Depois do sepultamento
de Jesus, os discípulos permaneceram reunidos a portas fechadas, receosos de
uma perseguição se desencadear contra eles (cf. Jo 20, 19). Quando, por fim,
Nosso Senhor lhes apareceu ressuscitado, espantaram-se e duvidavam se não seria
um fantasma, a ponto de Ele pedir alimento para mostrar-lhe a realidade de seu
Corpo. Não obstante, mesmo havendo testemunhado a vitória de Cristo sobre a morte,
os Apóstolos estavam mais preocupados com a restauração do reino temporal de
Israel — como nos demonstra o diálogo prévio à Ascensão de Jesus — do que com a
doutrina que o Divino Ressuscitado ainda lhes queria comunicar.
Em sentido diametralmente
oposto, depois de Pentecostes saíram eles cheios de fervor pregando às
multidões, sem temor algum de serem presos ou perseguidos. “Com a vinda do
Espírito Santo” — afirma São João Crisóstomo — “já estavam transformados e eram
superiores a tudo o que fosse corpóreo. Ali mesmo a assistência do Espírito
Santo converte em ouro o que era barro. [...] E é admirável que os Apóstolos
saem a combater como que desnudos frente a adversários armados, contra
príncipes detentores da autoridade sobre eles; aqueles que não tinham
eloquência e eram ignorantes enfrentam impostores, charlatães e uma multidão de
sofistas, retóricos e filósofos peripatéticos corrompidos da Academia”.5
Foi a partir da efusão
do Espirilo Divino que a Igreja começou a se mover e se expandir. Foi Ele quem
fez florescer as maravilhas e as riquezas que os séculos presenciaram, quem
inspirou a coragem e o heroísmo dos mártires e a pregação do Evangelho pelo
mundo inteiro, e é Ele quem rejuvenesce constantemente a Esposa de Cristo,
multiplicando os frutos de santidade por toda a face da Terra, em todos os
tempos.
II —O ESPÍRITO SANTO EM NÓS
Quantas vezes somos
movidos por surtos de entusiasmo, de bons desejos e propósitos, e não sabermos explicar
de onde eles provêm.
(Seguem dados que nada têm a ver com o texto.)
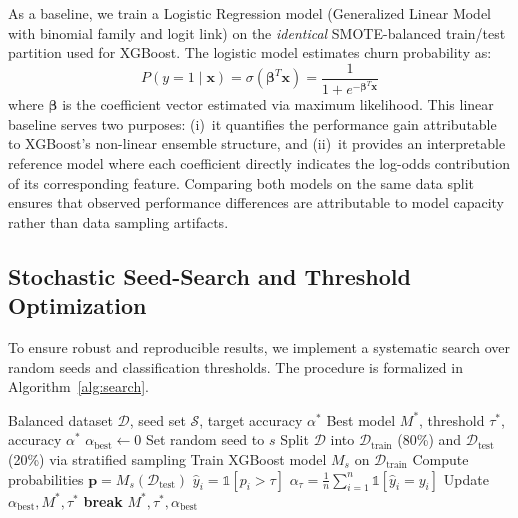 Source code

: \documentclass[10pt, conference, letterpaper]{IEEEtran}
\begin{document}
As a baseline, we train a Logistic Regression model (Generalized Linear Model with binomial family and logit link) on the \textit{identical} SMOTE-balanced train/test partition used for XGBoost. The logistic model estimates churn probability as:
\begin{equation}
P(y{=}1 \mid \mathbf{x}) = \sigma(\boldsymbol{\beta}^T \mathbf{x}) = \frac{1}{1 + e^{-\boldsymbol{\beta}^T \mathbf{x}}}
\label{eq:logistic}
\end{equation}
where $\boldsymbol{\beta}$ is the coefficient vector estimated via maximum likelihood. This linear baseline serves two purposes: (i)~it quantifies the performance gain attributable to XGBoost's non-linear ensemble structure, and (ii)~it provides an interpretable reference model where each coefficient directly indicates the log-odds contribution of its corresponding feature. Comparing both models on the same data split ensures that observed performance differences are attributable to model capacity rather than data sampling artifacts.

\subsection{Stochastic Seed-Search and Threshold Optimization}
\label{subsec:search}

To ensure robust and reproducible results, we implement a systematic search over random seeds and classification thresholds. The procedure is formalized in Algorithm~\ref{alg:search}.

\begin{algorithm}[htbp]
\caption{Stochastic Seed-Search with Threshold Optimization}
\label{alg:search}
\begin{algorithmic}[1]
\REQUIRE Balanced dataset $\mathcal{D}$, seed set $\mathcal{S}$, target accuracy $\alpha^*$
\ENSURE Best model $M^*$, threshold $\tau^*$, accuracy $\alpha^*$
\STATE $\alpha_{\text{best}} \leftarrow 0$
    \STATE Set random seed to $s$
    \STATE Split $\mathcal{D}$ into $\mathcal{D}_{\text{train}}$ (80\%) and $\mathcal{D}_{\text{test}}$ (20\%) via stratified sampling
    \STATE Train XGBoost model $M_s$ on $\mathcal{D}_{\text{train}}$
    \STATE Compute probabilities $\mathbf{p} = M_s(\mathcal{D}_{\text{test}})$
        \STATE $\hat{y}_i = \mathbb{1}[p_i > \tau]$
        \STATE $\alpha_\tau = \frac{1}{n}\sum_{i=1}^{n} \mathbb{1}[\hat{y}_i = y_i]$
            \STATE Update $\alpha_{\text{best}}, M^*, \tau^*$
        \ENDIF
    \ENDFOR
        \STATE \textbf{break}
    \ENDIF
\ENDFOR
\RETURN $M^*, \tau^*, \alpha_{\text{best}}$
\end{algorithmic}
\end{algorithm}
\end{document}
Em outras ocasiões, pelo contrário, sentimo-nos ácidos ou
desanimados e, de repente — sem nenhuma ação de nossa parte —, invade-nos uma profunda
consolação. Em ambas as circunstâncias, tais impulsos interiores procedem do
Espirito Santo, que age sobre nossas almas como outrora sobre os Apóstolos, predispondo-nos
à prática do bem e tornando-nos capazes, pelo poder de sua força
transformadora, até mesmo de atingir a heroicidade.
No Espírito Santo nos tornamos divinos
São conhecidas as
palavras de Tertuliano: “O testimonium animæ naturaliter christianœ! 6 - Ó testemunho
das almas, naturalmente cristãs!”, as quais exprimem uma grande verdade, uma
vez que cada alma foi criada em função de Nosso Senhor Jesus Cristo. Contudo, antes
de receberem elas as águas regeneradoras do Batismo, sem possuírem a vicia
divina, brotam de sua natureza manchada pela culpa original o egoísmo, o exclusivo
cuidado consigo mesmo e uma preocupação desmedida por seus interesses, de onde
defluem as amargas experiências que nos proporciona o trato humano, no decorrer
de nossos anos.
E necessário ao homem, portanto,
“renascer da água e do Espírito” (Jo 3, 5). Pleno de fé, esperança e caridade,
adquire uma profunda compreensão dos panoramas sobrenaturais, oque se reflete
depois no empenho em fazer o bem e em se entregar, se for preciso, a um
verdadeiro holocausto em favor dos outros. Tal é a vida da graça, mantida,
desenvolvida e, robustecida pela ação do Espírito Paráclito. Nesse sentido, diz
Santo Agostinho: “o Deus-Amor é o Espírito Santo. Quando este Espirito, Deus de
Deus, se dá ao homem, inflama-o de amor a Deus e ao próximo, pois
Ele é amor”.7
Como se verifica essa
participação na vida divina? No Homem Deus, modelo supremo de toda a criação, o
Verbo serve de suporte — do grego – hipóstasis — para a união da natureza
humana com a divina. Algo de semelhante e misterioso se opera em nosso
interior, pela ação da graça santificante recebida no Batismo: mantendo as
proporções, o papel que desempenha a Segunda Pessoa da Santíssima Trindade em Jesus
é exercido em nós pela Terceira Pessoa, fazendo-nos partícipes da vida menada
de Deus e pertencentes ao Corpo Místico de Cristo.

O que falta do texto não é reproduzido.